Fitch Ratings does not expect any rating implications following Coach, Inc.'s (Coach) announcement to acquire Stuart Weitzman Holdings LLC, a leading designer and manufacturer of women's luxury footwear. Coach will pay approximately $530 million upfront and another $44 million to Sycamore Partners contingent upon the successful achievement of selected revenue targets over the three years following the closing of the acquisition anticipated to close by May 2015. Fitch expects Coach will finance the transaction mainly with cash on hand; as of Sept. 27, 2014, Coach had $661 million in cash and $247 million in short-term investments mostly held overseas.
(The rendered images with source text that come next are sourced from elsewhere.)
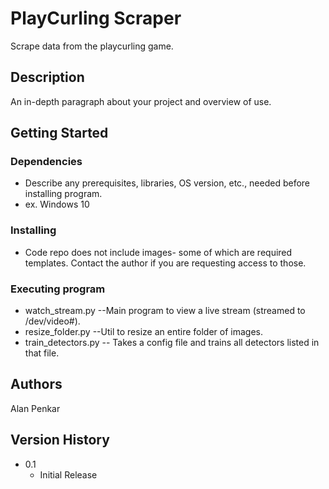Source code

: # PlayCurling Scraper

Scrape data from the playcurling game.

## Description

An in-depth paragraph about your project and overview of use.

## Getting Started

### Dependencies

* Describe any prerequisites, libraries, OS version, etc., needed before installing program.
* ex. Windows 10

### Installing

* Code repo does not include images- some of which are required templates.  Contact the author if you are requesting access to those.

### Executing program

* watch_stream.py --Main program to view a live stream (streamed to /dev/video#).
* resize_folder.py --Util to resize an entire folder of images.
* train_detectors.py -- Takes a config file and trains all detectors listed in that file. 


## Authors

Alan Penkar

## Version History

* 0.1
    * Initial Release

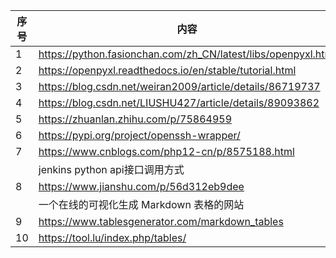 | 序号 |                              内容                             |
|------|---------------------------------------------------------------|
| 1    | https://python.fasionchan.com/zh_CN/latest/libs/openpyxl.html |
| 2    | https://openpyxl.readthedocs.io/en/stable/tutorial.html       |
| 3    | https://blog.csdn.net/weiran2009/article/details/86719737     |
| 4    | https://blog.csdn.net/LIUSHU427/article/details/89093862      |
| 5    | https://zhuanlan.zhihu.com/p/75864959                         |
| 6    | https://pypi.org/project/openssh-wrapper/                     |
| 7    | https://www.cnblogs.com/php12-cn/p/8575188.html               |
|      | jenkins python api接口调用方式                                |
| 8    | https://www.jianshu.com/p/56d312eb9dee                        |
|      | 一个在线的可视化生成 Markdown 表格的网站                      |
| 9    | https://www.tablesgenerator.com/markdown_tables               |
| 10   | https://tool.lu/index.php/tables/                             |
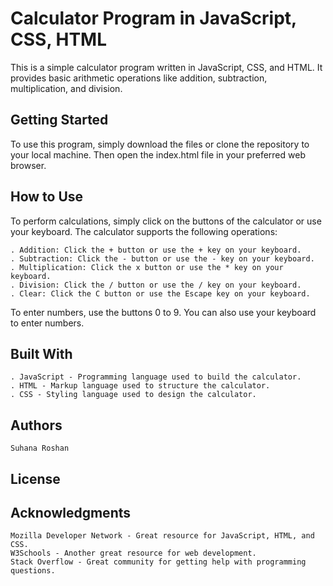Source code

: # Calculator Program in JavaScript, CSS, HTML

This is a simple calculator program written in JavaScript, CSS, and HTML. It provides basic arithmetic operations like addition, subtraction, multiplication, and division.
## Getting Started

To use this program, simply download the files or clone the repository to your local machine. Then open the index.html file in your preferred web browser.
## How to Use

To perform calculations, simply click on the buttons of the calculator or use your keyboard. The calculator supports the following operations:

    . Addition: Click the + button or use the + key on your keyboard.
    . Subtraction: Click the - button or use the - key on your keyboard.
    . Multiplication: Click the x button or use the * key on your keyboard.
    . Division: Click the / button or use the / key on your keyboard.
    . Clear: Click the C button or use the Escape key on your keyboard.

To enter numbers, use the buttons 0 to 9. You can also use your keyboard to enter numbers.
## Built With

    . JavaScript - Programming language used to build the calculator.
    . HTML - Markup language used to structure the calculator.
    . CSS - Styling language used to design the calculator.

## Authors

    Suhana Roshan

## License


## Acknowledgments

    Mozilla Developer Network - Great resource for JavaScript, HTML, and CSS.
    W3Schools - Another great resource for web development.
    Stack Overflow - Great community for getting help with programming questions.

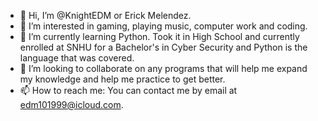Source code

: - 👋 Hi, I’m @KnightEDM or Erick Melendez.
- 👀 I’m interested in gaming, playing music, computer work and coding.
- 🌱 I’m currently learning Python. Took it in High School and currently enrolled at SNHU for a Bachelor's in Cyber Security and Python is the language that was covered.
- 💞️ I’m looking to collaborate on any programs that will help me expand my knowledge and help me practice to get better.
- 📫 How to reach me: You can contact me by email at edm101999@icloud.com.

<!---
KnightEDM/KnightEDM is a ✨ special ✨ repository because its `README.md` (this file) appears on your GitHub profile.
You can click the Preview link to take a look at your changes.
--->
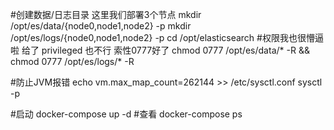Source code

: #创建数据/日志目录 这里我们部署3个节点
mkdir /opt/es/data/{node0,node1,node2} -p
mkdir /opt/es/logs/{node0,node1,node2} -p
cd /opt/elasticsearch
#权限我也很懵逼啦 给了 privileged 也不行 索性0777好了
chmod 0777 /opt/es/data/* -R && chmod 0777 /opt/es/logs/* -R

#防止JVM报错
echo vm.max_map_count=262144 >> /etc/sysctl.conf
sysctl -p

#启动
docker-compose up -d
#查看
docker-compose ps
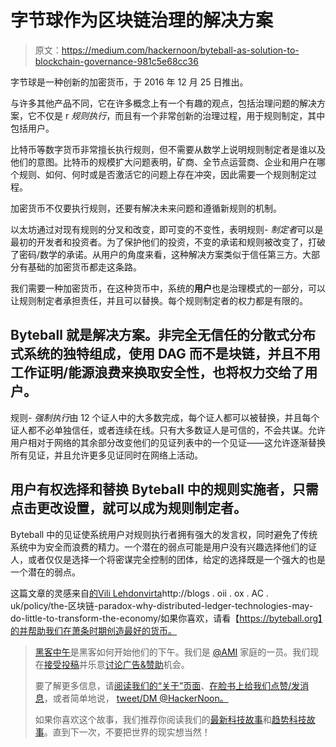 # 字节球作为区块链治理的解决方案

> 原文：<https://medium.com/hackernoon/byteball-as-solution-to-blockchain-governance-981c5e68cc36>

字节球是一种创新的加密货币，于 2016 年 12 月 25 日推出。

与许多其他产品不同，它在许多概念上有一个有趣的观点，包括治理问题的解决方案，它不仅是 r *规则执行*，而且有一个非常创新的治理过程，用于规则制定，其中包括用户。

比特币等数字货币非常擅长执行规则，但不需要从数学上说明规则制定者是谁以及他们的意图。比特币的规模扩大问题表明，矿商、全节点运营商、企业和用户在哪个规则、如何、何时或是否激活它的问题上存在冲突，因此需要一个规则制定过程。

加密货币不仅要执行规则，还要有解决未来问题和遵循新规则的机制。

以太坊通过对现有规则的分叉和改变，即可变的不变性，表明规则- *制定者*可以是最初的开发者和投资者。为了保护他们的投资，不变的承诺和规则被改变了，打破了密码/数学的承诺。从用户的角度来看，这种解决方案类似于信任第三方。大部分有基础的加密货币都走这条路。

我们需要一种加密货币，在这种货币中，系统的**用户**也是治理模式的一部分，可以让规则制定者承担责任，并且可以替换。每个规则制定者的权力都是有限的。

## Byteball 就是解决方案。非完全无信任的分散式分布式系统的独特组成，使用 DAG 而不是块链，并且不用工作证明/能源浪费来换取安全性，也将权力交给了用户。

规则- *强制执行*由 12 个证人中的大多数完成，每个证人都可以被替换，并且每个证人都不必单独信任，或者连续在线。只有大多数证人是可信的，不会共谋。允许用户相对于网络的其余部分改变他们的见证列表中的一个见证——这允许逐渐替换所有见证，并且允许更多见证同时在网络上活动。

## 用户有权选择和替换 Byteball 中的规则实施者，只需点击更改设置，就可以成为规则制定者。

Byteball 中的见证使系统用户对规则执行者拥有强大的发言权，同时避免了传统系统中为安全而浪费的精力。一个潜在的弱点可能是用户没有兴趣选择他们的证人，或者仅仅是选择一个将密谋完全控制的团体，给定的选择既是一个强大的也是一个潜在的弱点。

这篇文章的灵感来自[的](http://blogs.oii.ox.ac.uk/policy/the-blockchain-paradox-why-distributed-ledger-technologies-may-do-little-to-transform-the-economy/)[Vili Lehdonvirta](http://blogs.oii.ox.ac.uk/policy/author/vili-lehdonvirta/)http://blogs . oii . ox . AC . uk/policy/the-区块链-paradox-why-distributed-ledger-technologies-may-do-little-to-transform-the-economy/如果你喜欢，请看【https://byteball.org】的并帮助我们在萧条时期创造最好的货币。

> [黑客中午](http://bit.ly/Hackernoon)是黑客如何开始他们的下午。我们是 [@AMI](http://bit.ly/atAMIatAMI) 家庭的一员。我们现在[接受投稿](http://bit.ly/hackernoonsubmission)并乐意[讨论广告&赞助](mailto:partners@amipublications.com)机会。
> 
> 要了解更多信息，请[阅读我们的“关于”页面](https://goo.gl/4ofytp)、[在脸书上给我们点赞/发消息](http://bit.ly/HackernoonFB)，或者简单地说， [tweet/DM @HackerNoon。](https://goo.gl/k7XYbx)
> 
> 如果你喜欢这个故事，我们推荐你阅读我们的[最新科技故事](http://bit.ly/hackernoonlatestt)和[趋势科技故事](https://hackernoon.com/trending)。直到下一次，不要把世界的现实想当然！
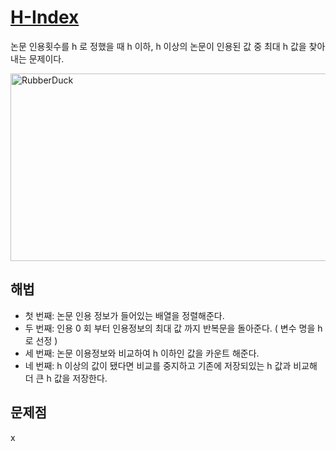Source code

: # [H-Index](https://github.com/malvr00/Java-algorithm/blob/master/programmers/level2/stap41/src/Main.java)

논문 인용횟수를 h 로 정했을 때 h 이하, h 이상의 논문이 인용된 값 중 최대 h 값을 찾아내는 문제이다.<br/>

<img src="https://github.com/malvr00/Java-algorithm/assets/77275513/272c0850-fbb6-4262-a18d-3b2bdcdde38d" width="600px" height="300px"
title="100px" alt="RubberDuck"></img><br/>

## 해법
* 첫 번째: 논문 인용 정보가 들어있는 배열을 정렬해준다.
* 두 번째: 인용 0 회 부터 인용정보의 최대 값 까지 반복문을 돌아준다. ( 변수 명을 h로 선정 )
* 세 번째: 논문 이용정보와 비교하여 h 이하인 값을 카운트 해준다.
* 네 번째: h 이상의 값이 됐다면 비교를 중지하고 기존에 저장되있는 h 값과 비교해 더 큰 h 값을 저장한다.


## 문제점
x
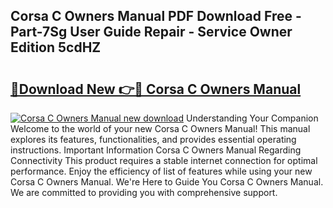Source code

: ## Corsa C Owners Manual PDF Download Free - Part-7Sg User Guide Repair - Service Owner Edition 5cdHZ

# <h2><a href="http://cf10683.oget.top/?id=Corsa+C+Owners+Manual">🔗Download New 👉🔴 Corsa C Owners Manual</a></h2>

[![Corsa C Owners Manual new download](https://i.imgur.com/5g1atiW.png)](http://cf10683.oget.top/?id=Corsa+C+Owners+Manual)
Understanding Your Companion Welcome to the world of your new Corsa C Owners Manual! This manual explores its features, functionalities, and provides essential operating instructions. Important Information Corsa C Owners Manual Regarding Connectivity This product requires a stable internet connection for optimal performance. Enjoy the efficiency of list of features while using your new Corsa C Owners Manual. We're Here to Guide You Corsa C Owners Manual. We are committed to providing you with comprehensive support.

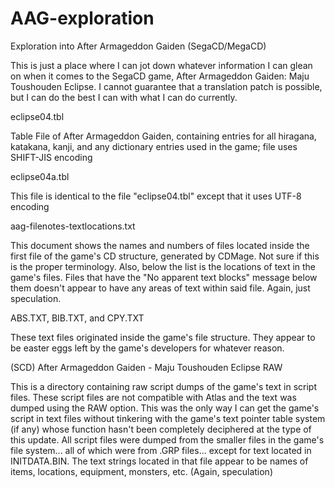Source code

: # AAG-exploration
Exploration into After Armageddon Gaiden (SegaCD/MegaCD)

This is just a place where I can jot down whatever information I can glean on when it comes to the SegaCD game, After Armageddon Gaiden: Maju Toushouden Eclipse.  I cannot guarantee that a translation patch is possible, but I can do the best I can with what I can do currently.

eclipse04.tbl 

Table File of After Armageddon Gaiden, containing entries for all hiragana, katakana, kanji, and any dictionary entries used in the game; file uses SHIFT-JIS encoding

eclipse04a.tbl

This file is identical to the file "eclipse04.tbl" except that it uses UTF-8 encoding

aag-filenotes-textlocations.txt 

This document shows the names and numbers of files located inside the first file of the game's CD structure, generated by CDMage.  Not sure if this is the proper terminology.  Also, below the list is the locations of text in the game's files.  Files that have the "No apparent text blocks" message below them doesn't appear to have any areas of text within said file.  Again, just speculation.  

ABS.TXT, BIB.TXT, and CPY.TXT

These text files originated inside the game's file structure.  They appear to be easter eggs left by the game's developers for whatever reason.

(SCD) After Armageddon Gaiden - Maju Toushouden Eclipse RAW

This is a directory containing raw script dumps of the game's text in script files.  These script files are not compatible with Atlas and the text was dumped using the RAW option.  This was the only way I can get the game's script in text files without tinkering with the game's text pointer table system (if any) whose function hasn't been completely deciphered at the type of this update.  All script files were dumped from the smaller files in the game's file system... all of which were from .GRP files... except for text located in INITDATA.BIN.  The text strings located in that file appear to be names of items, locations, equipment, monsters, etc. (Again, speculation)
Stuart Weitzman generated net revenues of approximately $300 million for the twelve months ended Sept. 30, 2014, which would add over 6% to Coach's revenue base of $4.7 billion. The acquisition is expected to be accretive to earnings per share, exclusive of transaction-related charges. Assuming EBITDA margins in the 15% to 20% range, Fitch estimates Stuart Weitzman EBITDA to be $45 million to $60 million.

Coach currently does not have any long-term debt in its capital structure but will need to access the markets in fiscal 2015 (ending June 2015) to issue debt to fund its new headquarters. The total cost of land/construction for the headquarters is expected to be $750 million, of which the remaining $550 million will be incurred in fiscal 2015 and fiscal 2016. Fitch expects leverage (lease-adjusted debt/EBITDAR) to increase from 1.5x to the mid-2x range by the end of fiscal 2015 (ended June 2015), assuming debt issuance of $750 million or modestly higher sized to the total cost of the headquarters and a portion of the acquisition price. Fitch expects leverage to remain in the mid-2x over the next 36 months. There could be negative rating implications should Coach finance a meaningful part of the acquisition with debt, driving leverage above the mid-2x range.

KEY RATING DRIVERS

The ratings reflect Coach's strong positioning in the premium bags and small leather good market with a #1 share of the domestic market and #2 globally, high EBITDA margins, and reasonable credit metrics. However, the company's North American business, which accounts for two-thirds of total revenue and EBITDA before allocating corporate expenses, is experiencing significant pressure on top-line growth and profitability due to lack of newness in product introduction and brand messaging. There has also been an influx of participants that have aggressively built share in the entry level luxury price points that Coach competes in.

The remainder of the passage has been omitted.